Can you restate the records below word for word?
++++ STUDY MATERIAL ++++
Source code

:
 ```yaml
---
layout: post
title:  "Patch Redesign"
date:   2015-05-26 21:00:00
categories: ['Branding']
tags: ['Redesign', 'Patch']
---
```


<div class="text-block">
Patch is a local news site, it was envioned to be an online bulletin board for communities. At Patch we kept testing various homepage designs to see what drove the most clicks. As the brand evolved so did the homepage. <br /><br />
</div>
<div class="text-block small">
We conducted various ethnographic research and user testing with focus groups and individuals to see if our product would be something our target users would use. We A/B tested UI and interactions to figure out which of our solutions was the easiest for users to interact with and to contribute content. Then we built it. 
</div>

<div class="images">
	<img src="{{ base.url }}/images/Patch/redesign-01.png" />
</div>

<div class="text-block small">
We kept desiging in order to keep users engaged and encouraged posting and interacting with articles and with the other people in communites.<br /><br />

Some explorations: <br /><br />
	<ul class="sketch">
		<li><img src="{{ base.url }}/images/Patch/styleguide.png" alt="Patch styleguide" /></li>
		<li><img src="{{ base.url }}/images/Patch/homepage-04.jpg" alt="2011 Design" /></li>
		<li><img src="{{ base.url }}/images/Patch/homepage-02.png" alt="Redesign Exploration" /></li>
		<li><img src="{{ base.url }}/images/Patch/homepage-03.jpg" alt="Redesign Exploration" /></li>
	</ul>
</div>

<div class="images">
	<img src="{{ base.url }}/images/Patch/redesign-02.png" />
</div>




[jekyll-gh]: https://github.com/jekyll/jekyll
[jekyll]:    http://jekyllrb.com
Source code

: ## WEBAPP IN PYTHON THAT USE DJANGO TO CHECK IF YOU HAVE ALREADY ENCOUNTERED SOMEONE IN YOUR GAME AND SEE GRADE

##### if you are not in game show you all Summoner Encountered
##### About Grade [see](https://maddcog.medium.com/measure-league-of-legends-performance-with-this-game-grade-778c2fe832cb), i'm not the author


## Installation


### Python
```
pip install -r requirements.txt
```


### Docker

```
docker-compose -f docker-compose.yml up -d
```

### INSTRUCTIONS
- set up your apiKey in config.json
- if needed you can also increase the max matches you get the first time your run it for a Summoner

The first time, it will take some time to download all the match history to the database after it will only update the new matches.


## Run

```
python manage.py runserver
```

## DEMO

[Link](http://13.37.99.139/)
++++
| THE ANSWER |
Source code

:
 ```yaml
---
layout: post
title:  "Patch Redesign"
date:   2015-05-26 21:00:00
categories: ['Branding']
tags: ['Redesign', 'Patch']
---
```


<div class="text-block">
Patch is a local news site, it was envioned to be an online bulletin board for communities. At Patch we kept testing various homepage designs to see what drove the most clicks. As the brand evolved so did the homepage. <br /><br />
</div>
<div class="text-block small">
We conducted various ethnographic research and user testing with focus groups and individuals to see if our product would be something our target users would use. We A/B tested UI and interactions to figure out which of our solutions was the easiest for users to interact with and to contribute content. Then we built it. 
</div>

<div class="images">
	<img src="{{ base.url }}/images/Patch/redesign-01.png" />
</div>

<div class="text-block small">
We kept desiging in order to keep users engaged and encouraged posting and interacting with articles and with the other people in communites.<br /><br />

Some explorations: <br /><br />
	<ul class="sketch">
		<li><img src="{{ base.url }}/images/Patch/styleguide.png" alt="Patch styleguide" /></li>
		<li><img src="{{ base.url }}/images/Patch/homepage-04.jpg" alt="2011 Design" /></li>
		<li><img src="{{ base.url }}/images/Patch/homepage-02.png" alt="Redesign Exploration" /></li>
		<li><img src="{{ base.url }}/images/Patch/homepage-03.jpg" alt="Redesign Exploration" /></li>
	</ul>
</div>

<div class="images">
	<img src="{{ base.url }}/images/Patch/redesign-02.png" />
</div>




[jekyll-gh]: https://github.com/jekyll/jekyll
[jekyll]:    http://jekyllrb.com
Source code

: ## WEBAPP IN PYTHON THAT USE DJANGO TO CHECK IF YOU HAVE ALREADY ENCOUNTERED SOMEONE IN YOUR GAME AND SEE GRADE

##### if you are not in game show you all Summoner Encountered
##### About Grade [see](https://maddcog.medium.com/measure-league-of-legends-performance-with-this-game-grade-778c2fe832cb), i'm not the author


## Installation


### Python
```
pip install -r requirements.txt
```


### Docker

```
docker-compose -f docker-compose.yml up -d
```

### INSTRUCTIONS
- set up your apiKey in config.json
- if needed you can also increase the max matches you get the first time your run it for a Summoner

The first time, it will take some time to download all the match history to the database after it will only update the new matches.


## Run

```
python manage.py runserver
```

## DEMO

[Link](http://13.37.99.139/)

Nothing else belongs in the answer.